In the misinformation paradigm, there was a high negative correlation between misinformation false memory and true memory, so they appear to reflect two different sides of the coin. Both misinformation false memory and misinformation foil are inaccurate memories, but due to the exposure of postevent misinformation, subjects were more likely to choose the misinformation items than the foils on the test. However, in the DRM paradigm, there was a moderate positive correlation between DRM false memory and true memory. It appears that the endorsement rates for the three different types of items in DRM test were positively related to each other, perhaps due to semantic associations between the studied words and critical lures or due to a general judgment criterion. The two different kinds of false memory also showed dramatically different mean levels (DRMFM = .66 and mean MISFM = .32). Because these paradigms are internally consistent, the small correlation between them suggests that they may share some limited underlying mechanisms, such as discrimination ability and response bias. These results supported the idea that the two types of false memory are quite different (Liebman et al., 2002).

It is perhaps not surprising that false memories in the misinformation paradigm would involve some different mechanisms than false memories in the DRM paradigm. Previous studies have argued that different memory errors might reflect different underlying processes (Wilkinson & Hyman, 1998). Misinformation errors involve the construction of a (wrong) memory on the basis of suggestions, whereas DRM errors do not. Misinformation errors sometimes involve acquiescence to a social demand without any real memory change. DRM errors should be less likely to arise from social demand. In the misinformation paradigm, the subjects take the external suggestion and misattribute it to their own personal memory of the original event. In the DRM paradigm, the subjects rely on the internal generation of the critical lures.

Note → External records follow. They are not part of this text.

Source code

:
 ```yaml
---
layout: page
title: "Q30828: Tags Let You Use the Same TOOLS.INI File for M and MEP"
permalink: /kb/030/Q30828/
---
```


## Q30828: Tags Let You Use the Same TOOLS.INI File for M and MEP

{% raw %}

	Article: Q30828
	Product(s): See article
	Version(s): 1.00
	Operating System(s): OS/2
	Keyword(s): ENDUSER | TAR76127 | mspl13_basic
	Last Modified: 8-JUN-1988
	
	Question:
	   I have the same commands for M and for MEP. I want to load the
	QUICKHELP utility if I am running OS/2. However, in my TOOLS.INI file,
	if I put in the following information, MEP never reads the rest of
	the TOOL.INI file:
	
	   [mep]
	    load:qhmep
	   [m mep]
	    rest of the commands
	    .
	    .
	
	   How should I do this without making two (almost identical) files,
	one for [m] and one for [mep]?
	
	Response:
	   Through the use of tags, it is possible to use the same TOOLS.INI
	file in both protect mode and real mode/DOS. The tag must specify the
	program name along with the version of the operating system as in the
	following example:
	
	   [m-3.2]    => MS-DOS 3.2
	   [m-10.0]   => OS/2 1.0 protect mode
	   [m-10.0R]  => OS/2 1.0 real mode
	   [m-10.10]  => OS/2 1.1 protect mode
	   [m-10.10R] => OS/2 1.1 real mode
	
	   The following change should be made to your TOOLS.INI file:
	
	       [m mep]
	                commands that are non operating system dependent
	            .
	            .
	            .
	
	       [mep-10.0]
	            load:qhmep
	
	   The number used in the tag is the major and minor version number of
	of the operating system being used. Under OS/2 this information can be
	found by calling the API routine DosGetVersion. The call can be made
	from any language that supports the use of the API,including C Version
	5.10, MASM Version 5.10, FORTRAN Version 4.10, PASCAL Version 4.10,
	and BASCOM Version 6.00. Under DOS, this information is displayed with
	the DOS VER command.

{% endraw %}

In other words, the DRM paradigm may involve task- or stimulus-specific false memories, which are largely dependent on the nature of the semantic networks.

However, there are still some shared underlying mechanisms between DRM and misinformation false memories such as global discrimination ability in memory tests. We found that discrimination ability index (d′) was negatively correlated with both misinformation and DRM false memories. In other words, subjects who had high discrimination ability in the DRM recognition task were less susceptible to misinformation and less likely to recognize critical DRM words as true. Moreover, we found that response bias (β) was negatively correlated with DRM false memory but not misinformation false memory. Our results for DRM false memory were consistent with those of Kantner and Lindsay (2012), who also found that both discrimination ability and response bias were correlated with DRM false memory. Similar to the findings of Scoboria et al. (2006), we found that misinformation false memory was correlated with discrimination sensitivity but not with response bias.

Several limitations of the present study need to be mentioned. First, we examined the relation between only two kinds of false memories. Future studies need to include other false memory paradigms. Second, we used the standard procedures for the misinformation and DRM tasks in the present study, which resulted in different formats for the recognition tests: Misinformation tasks used the forced-choice test (with three choices of old, misinformation, and foil items), while DRM used a yes/no test. It is unknown whether this difference in test format might have lowered the correlation between these two tasks. Future studies should consider creating a three-alternative forced choice version for DRM to be compatible with the misinformation test.

To reiterate our main conclusions, using a large sample of young adults, we found that the misinformation false memory and DRM false memory scores had a small positive and significant correlation. The discrimination ability was negatively correlated with both the misinformation and DRM false memories, while the response bias was only negatively correlated with DRM false memory. These results suggest that misinformation and DRM false memories generally involve different mechanisms and that their shared mechanism may be the global discrimination ability.